Of course, as is true in all hatchet jobs, the lead is with weasel-words:

In a major change of stance, Canada-based Research In Motion (RIM) may allow the Indian government to intercept non-corporate emails sent over BlackBerrys.

See that? It’s the word may.

Here’s my own text, which I know may be true because I just may have made it up:

In a major cryptographic breakthrough, Canada-based Research In Motion (RIM) may soon put quantum cryptography in all new handsets, preventing any interceptions, because it’s well, you know, quantum, and quantum is cool.

Or this:

In a major scientific advancement, Canada-based Research In Motion (RIM) may have accepted an order for 10 million BlackBerrys from space aliens living on Epsilon Erandi. A faster-than-light (FTL) email relay server may be installed at Barnard’s Star as part of this groundbreaking, er, space-breaking agreement.

And even:

In a major economic development, Canada-based Research In Motion (RIM) may have purchased the Large Hadron Collider from CERN. According to officials close to the development, Canadian High Commissioner David Malone may have approved the deal not merely despite, but actually because of the chance that the LHC could create a small black hole that would devour all of France. “Canada is just fed up with the pointy-lips in France making fun of their accents and may have decided to take proactive action. Details on this one will be provided in two or three weeks,” sources close to the deal may have told Emergent Chaos. No comment was available from the United Nations at posting time.

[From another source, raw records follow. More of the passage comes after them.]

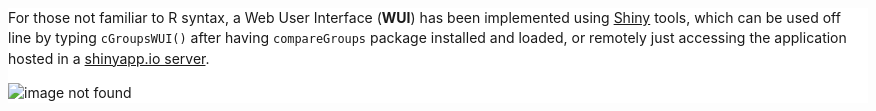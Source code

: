For those not familiar to R syntax, a Web User Interface (**WUI**) has
been implemented using [Shiny](https://shiny.rstudio.com/) tools, which
can be used off line by typing `cGroupsWUI()` after having
`compareGroups` package installed and loaded, or remotely just accessing
the application hosted in a [shinyapp.io
server](https://isubirana.shinyapps.io/compareGroups/).

<img src="./man/figures/WUI.png" alt="image not found"/>

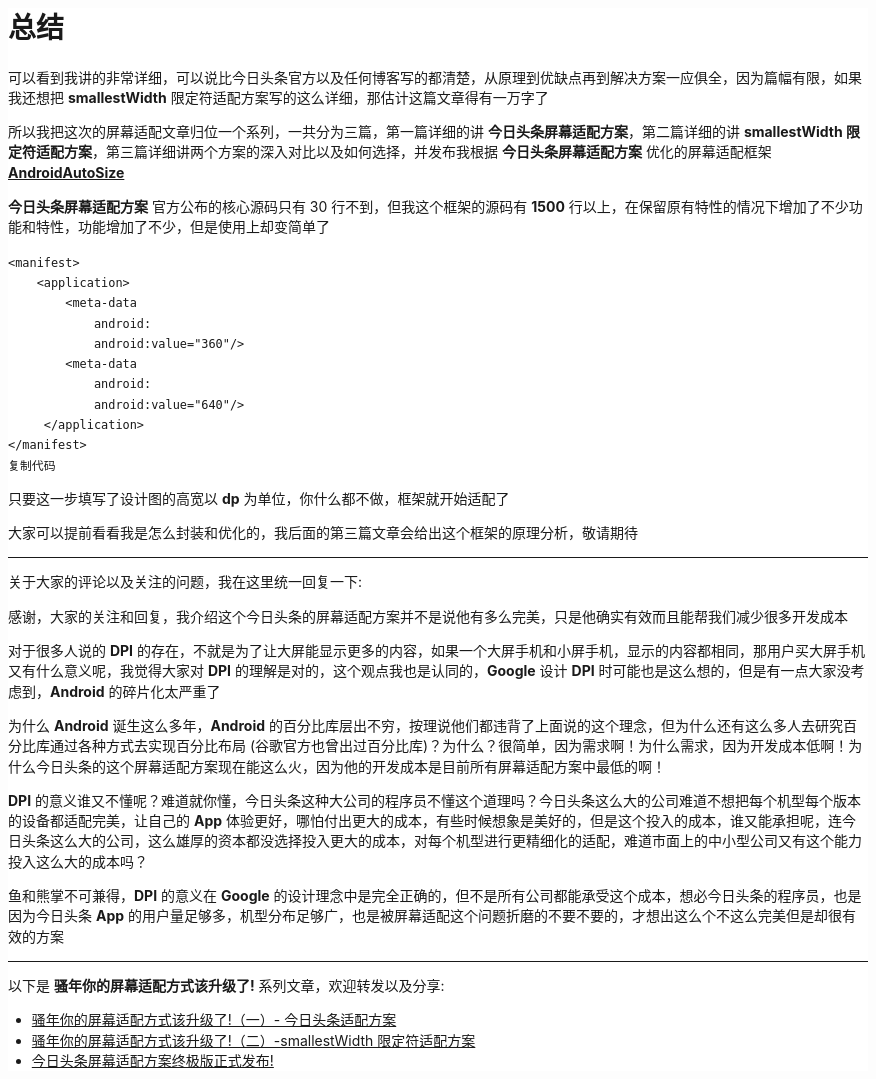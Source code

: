 # 总结

可以看到我讲的非常详细，可以说比今日头条官方以及任何博客写的都清楚，从原理到优缺点再到解决方案一应俱全，因为篇幅有限，如果我还想把 **smallestWidth** 限定符适配方案写的这么详细，那估计这篇文章得有一万字了

所以我把这次的屏幕适配文章归位一个系列，一共分为三篇，第一篇详细的讲 **今日头条屏幕适配方案**，第二篇详细的讲 **smallestWidth 限定符适配方案**，第三篇详细讲两个方案的深入对比以及如何选择，并发布我根据 **今日头条屏幕适配方案** 优化的屏幕适配框架 [**AndroidAutoSize**](https://link.juejin.im?target=https%3A%2F%2Fgithub.com%2FJessYanCoding%2FAndroidAutoSize)

**今日头条屏幕适配方案** 官方公布的核心源码只有 30 行不到，但我这个框架的源码有 **1500** 行以上，在保留原有特性的情况下增加了不少功能和特性，功能增加了不少，但是使用上却变简单了

```
<manifest>
    <application>            
        <meta-data
            android:
            android:value="360"/>
        <meta-data
            android:
            android:value="640"/>           
     </application>           
</manifest>
复制代码
```

只要这一步填写了设计图的高宽以 **dp** 为单位，你什么都不做，框架就开始适配了

大家可以提前看看我是怎么封装和优化的，我后面的第三篇文章会给出这个框架的原理分析，敬请期待

* * *

关于大家的评论以及关注的问题，我在这里统一回复一下:

感谢，大家的关注和回复，我介绍这个今日头条的屏幕适配方案并不是说他有多么完美，只是他确实有效而且能帮我们减少很多开发成本

对于很多人说的 **DPI** 的存在，不就是为了让大屏能显示更多的内容，如果一个大屏手机和小屏手机，显示的内容都相同，那用户买大屏手机又有什么意义呢，我觉得大家对 **DPI** 的理解是对的，这个观点我也是认同的，**Google** 设计 **DPI** 时可能也是这么想的，但是有一点大家没考虑到，**Android** 的碎片化太严重了

为什么 **Android** 诞生这么多年，**Android** 的百分比库层出不穷，按理说他们都违背了上面说的这个理念，但为什么还有这么多人去研究百分比库通过各种方式去实现百分比布局 (谷歌官方也曾出过百分比库)？为什么？很简单，因为需求啊！为什么需求，因为开发成本低啊！为什么今日头条的这个屏幕适配方案现在能这么火，因为他的开发成本是目前所有屏幕适配方案中最低的啊！

**DPI** 的意义谁又不懂呢？难道就你懂，今日头条这种大公司的程序员不懂这个道理吗？今日头条这么大的公司难道不想把每个机型每个版本的设备都适配完美，让自己的 **App** 体验更好，哪怕付出更大的成本，有些时候想象是美好的，但是这个投入的成本，谁又能承担呢，连今日头条这么大的公司，这么雄厚的资本都没选择投入更大的成本，对每个机型进行更精细化的适配，难道市面上的中小型公司又有这个能力投入这么大的成本吗？

鱼和熊掌不可兼得，**DPI** 的意义在 **Google** 的设计理念中是完全正确的，但不是所有公司都能承受这个成本，想必今日头条的程序员，也是因为今日头条 **App** 的用户量足够多，机型分布足够广，也是被屏幕适配这个问题折磨的不要不要的，才想出这么个不这么完美但是却很有效的方案

* * *

以下是 **骚年你的屏幕适配方式该升级了!** 系列文章，欢迎转发以及分享:

*   [骚年你的屏幕适配方式该升级了!（一）- 今日头条适配方案](https://link.juejin.im?target=https%3A%2F%2Fjuejin.im%2Fpost%2F5b7a29736fb9a019d53e7ee2)
*   [骚年你的屏幕适配方式该升级了!（二）-smallestWidth 限定符适配方案](https://link.juejin.im?target=https%3A%2F%2Fjuejin.im%2Fpost%2F5ba197e46fb9a05d0b142c62)
*   [今日头条屏幕适配方案终极版正式发布!](https://link.juejin.im?target=https%3A%2F%2Fjuejin.im%2Fpost%2F5bce688e6fb9a05cf715d1c2)
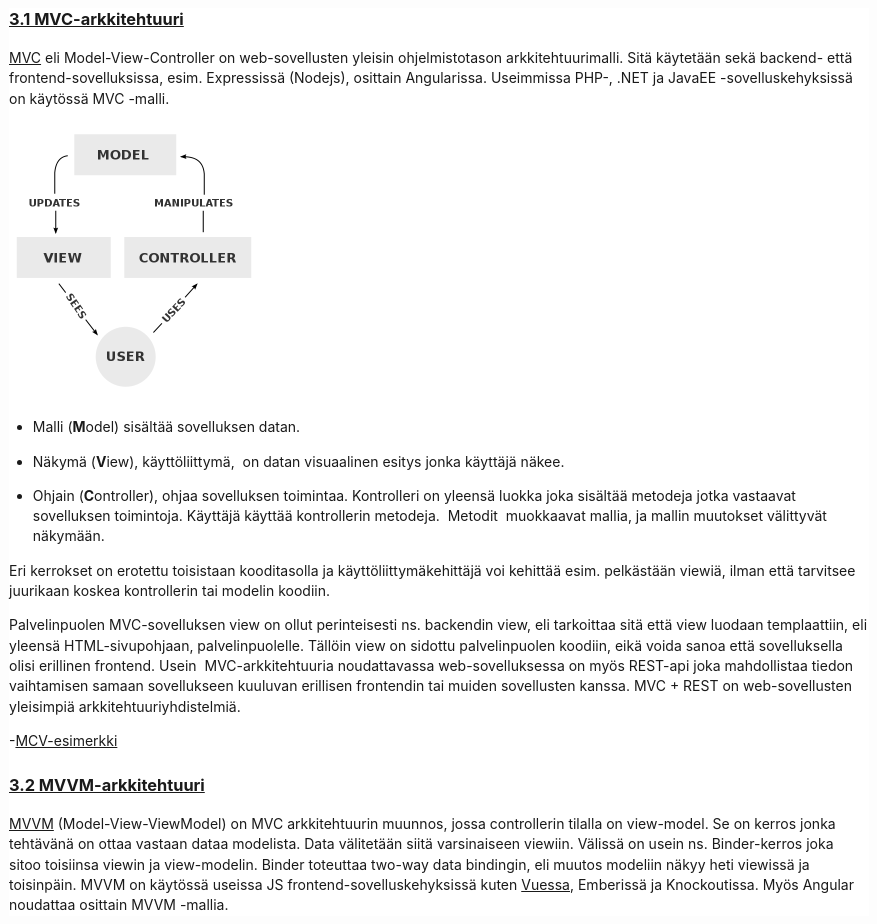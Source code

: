 <a id='31'></a>

### [3.1 MVC-arkkitehtuuri](#web-sovellusten-arkkitehtuuriratkaisut)

[MVC](http://en.wikipedia.org/wiki/Model%E2%80%93view%E2%80%93controller) eli Model-View-Controller on web-sovellusten yleisin ohjelmistotason arkkitehtuurimalli. Sitä käytetään sekä backend- että frontend-sovelluksissa, esim. Expressissä (Nodejs), osittain Angularissa. Useimmissa PHP-, .NET ja JavaEE -sovelluskehyksissä on käytössä MVC -malli.  

![mvc](mvc.png)  

* Malli (**M**odel) sisältää sovelluksen datan.  

* Näkymä (**V**iew), käyttöliittymä,  on datan visuaalinen esitys jonka käyttäjä näkee.
* Ohjain (**C**ontroller), ohjaa sovelluksen toimintaa. Kontrolleri on yleensä luokka joka sisältää metodeja jotka vastaavat sovelluksen toimintoja. Käyttäjä käyttää kontrollerin metodeja.  Metodit  muokkaavat mallia, ja mallin muutokset välittyvät näkymään.

Eri kerrokset on erotettu toisistaan kooditasolla ja käyttöliittymäkehittäjä voi kehittää esim. pelkästään viewiä, ilman että tarvitsee juurikaan koskea kontrollerin tai modelin koodiin.  

Palvelinpuolen MVC-sovelluksen view on ollut perinteisesti ns. backendin view, eli tarkoittaa sitä että view luodaan templaattiin, eli yleensä HTML-sivupohjaan, palvelinpuolelle. Tällöin view on sidottu palvelinpuolen koodiin, eikä voida sanoa että sovelluksella olisi erillinen frontend. Usein  MVC-arkkitehtuuria noudattavassa web-sovelluksessa on myös REST-api joka mahdollistaa tiedon vaihtamisen samaan sovellukseen kuuluvan erillisen frontendin tai muiden sovellusten kanssa. MVC + REST on web-sovellusten yleisimpiä arkkitehtuuriyhdistelmiä.

-[MCV-esimerkki](https://github.com/tuitogitti/web_arkkitehtuurit/tree/master/esimerkit/restmvc)

<a id='32'></a>

### [3.2 MVVM-arkkitehtuuri](#web-sovellusten-arkkitehtuuriratkaisut)

[MVVM](http://en.wikipedia.org/wiki/Model_View_ViewModel) (Model-View-ViewModel) on MVC arkkitehtuurin muunnos, jossa controllerin tilalla on view-model. Se on kerros jonka tehtävänä on ottaa vastaan dataa modelista. Data välitetään siitä varsinaiseen viewiin. Välissä on usein ns. Binder-kerros joka sitoo toisiinsa viewin ja view-modelin. Binder toteuttaa two-way data bindingin, eli muutos modeliin näkyy heti viewissä ja toisinpäin. MVVM on käytössä useissa JS frontend-sovelluskehyksissä kuten [Vuessa](https://012.vuejs.org/guide/), Emberissä ja Knockoutissa. Myös Angular noudattaa osittain MVVM -mallia.  
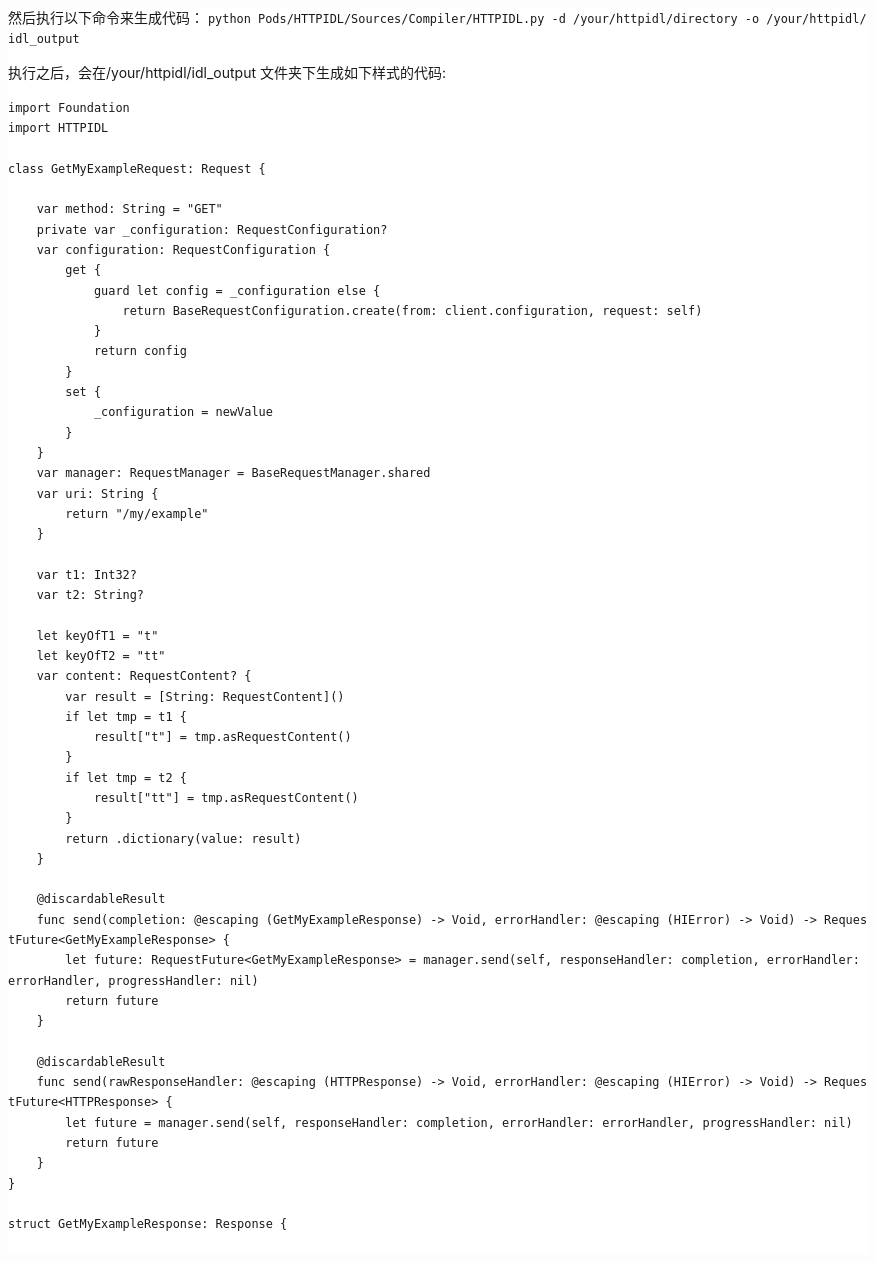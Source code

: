 然后执行以下命令来生成代码：
`python Pods/HTTPIDL/Sources/Compiler/HTTPIDL.py -d /your/httpidl/directory -o /your/httpidl/idl_output`

执行之后，会在/your/httpidl/idl_output 文件夹下生成如下样式的代码:
```
import Foundation
import HTTPIDL

class GetMyExampleRequest: Request {
    
    var method: String = "GET"
    private var _configuration: RequestConfiguration?
    var configuration: RequestConfiguration {
        get {
            guard let config = _configuration else {
                return BaseRequestConfiguration.create(from: client.configuration, request: self)
            }
            return config
        }
        set {
            _configuration = newValue
        }
    }
    var manager: RequestManager = BaseRequestManager.shared
    var uri: String {
        return "/my/example"
    }
    
    var t1: Int32?
    var t2: String?
    
    let keyOfT1 = "t"
    let keyOfT2 = "tt"
    var content: RequestContent? {
        var result = [String: RequestContent]()
        if let tmp = t1 {
            result["t"] = tmp.asRequestContent()
        }
        if let tmp = t2 {
            result["tt"] = tmp.asRequestContent()
        }
        return .dictionary(value: result)
    }
    
    @discardableResult
    func send(completion: @escaping (GetMyExampleResponse) -> Void, errorHandler: @escaping (HIError) -> Void) -> RequestFuture<GetMyExampleResponse> {
        let future: RequestFuture<GetMyExampleResponse> = manager.send(self, responseHandler: completion, errorHandler: errorHandler, progressHandler: nil)
        return future
    }
    
    @discardableResult
    func send(rawResponseHandler: @escaping (HTTPResponse) -> Void, errorHandler: @escaping (HIError) -> Void) -> RequestFuture<HTTPResponse> {
        let future = manager.send(self, responseHandler: completion, errorHandler: errorHandler, progressHandler: nil)
        return future
    }
}

struct GetMyExampleResponse: Response {
    
```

May, while a merry month, may also be the tool of liars.

RIM, I know you’re reading this, not only because we are one of the top 25 blogs, and not at all because we speak for the President of the United States, but because Adam used to live in Montréal and is no pointy-lips. Please, please give us a definitive statement. You have to call bullshit on this sort of thing before it becomes destructive.

I know and you know that there would be no better publicity for you than to call their bluff and say, “D’accord, pas des mûres pour vous.” We would all cheer. BlackBerry sales will soar.

Photo “Indian BB” by Edlimagno.

3 comments on "This May Be FUD"

  • PHB says:

    The encryption is not end-to-end. In fact thats something of a meaningless concept unless Alice and Bob can do large digit modular arithmetic in their head AND SHA-1. I gave up doing that after we moved from MD4 to MD5.
    All encryption is end-to-end between at least two ends even if its just the next hop in a chain.
    The encryption in RIM is only between the mail server and the device. In order to perform an intercept you serve the party holding the server. Thats what happens here in the US and its what will happen in India.
    Now in some cases govts want to be able to do an intercept without knowledge of the server. And that is particularly the case when its a business that might be engaged in something illegal or just a foreign competitor they want to illegally nobble. So they might be demanding some sort of backdoor.
    So US companies doing business in India might well be advised to bring their RIM server code in from the US and not mention this to the hyper-efficient Indian justice system that only takes 25 years to settle a civil case over a drain.

  • Steve says:

    The article specifically notes that this would apply to non-corporate users, so no BES. So, the endpoints are the handset and RIM’s servers, so RIM certainly have at least one set of keys. The problematic part for RIM is that they probably use the same keys for all their servers, and so it isn’t just Indian customers who would be violated.

  • Dave Birch says:

    I always call these “pork pie” phrases because of these lines in “How to get ahead in advertising” with Richard E. Grant…
    Clergyman reading the newspaper: “The police say the bag may have contained drugs”.
    Richard E. Grant: “It may have contained a pork pie”.
    P.S This film also has one of my all-time favourite movie quotes. Richard E. Grant is looking at the health warning on the side of a packet of cigarettes and says “the only f**ker this ever frightened was the Chancellor of the Exchequer”.